## TASK DIRECTIONS
Scan the material for the word "item", then return every line where it appears.

═══ INPUT MATERIAL

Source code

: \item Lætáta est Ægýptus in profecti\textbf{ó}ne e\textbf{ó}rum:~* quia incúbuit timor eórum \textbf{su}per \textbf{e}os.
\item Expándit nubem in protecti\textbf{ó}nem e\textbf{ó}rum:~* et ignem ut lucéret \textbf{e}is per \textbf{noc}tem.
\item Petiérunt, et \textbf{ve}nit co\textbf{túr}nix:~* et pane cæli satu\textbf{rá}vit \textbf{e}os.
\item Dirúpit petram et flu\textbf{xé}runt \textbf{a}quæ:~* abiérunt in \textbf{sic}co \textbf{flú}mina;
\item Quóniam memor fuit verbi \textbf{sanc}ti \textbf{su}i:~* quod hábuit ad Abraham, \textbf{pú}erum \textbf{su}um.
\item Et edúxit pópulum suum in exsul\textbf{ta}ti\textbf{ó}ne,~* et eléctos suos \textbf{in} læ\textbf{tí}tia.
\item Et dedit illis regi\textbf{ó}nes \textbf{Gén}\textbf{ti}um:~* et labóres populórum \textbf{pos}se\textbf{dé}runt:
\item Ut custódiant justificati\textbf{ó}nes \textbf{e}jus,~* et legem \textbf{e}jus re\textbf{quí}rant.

══════

## YOUR SOLUTION
: \item Lætáta est Ægýptus in profecti\textbf{ó}ne e\textbf{ó}rum:~* quia incúbuit timor eórum \textbf{su}per \textbf{e}os.
\item Expándit nubem in protecti\textbf{ó}nem e\textbf{ó}rum:~* et ignem ut lucéret \textbf{e}is per \textbf{noc}tem.
\item Petiérunt, et \textbf{ve}nit co\textbf{túr}nix:~* et pane cæli satu\textbf{rá}vit \textbf{e}os.
\item Dirúpit petram et flu\textbf{xé}runt \textbf{a}quæ:~* abiérunt in \textbf{sic}co \textbf{flú}mina;
\item Quóniam memor fuit verbi \textbf{sanc}ti \textbf{su}i:~* quod hábuit ad Abraham, \textbf{pú}erum \textbf{su}um.
\item Et edúxit pópulum suum in exsul\textbf{ta}ti\textbf{ó}ne,~* et eléctos suos \textbf{in} læ\textbf{tí}tia.
\item Et dedit illis regi\textbf{ó}nes \textbf{Gén}\textbf{ti}um:~* et labóres populórum \textbf{pos}se\textbf{dé}runt:
\item Ut custódiant justificati\textbf{ó}nes \textbf{e}jus,~* et legem \textbf{e}jus re\textbf{quí}rant.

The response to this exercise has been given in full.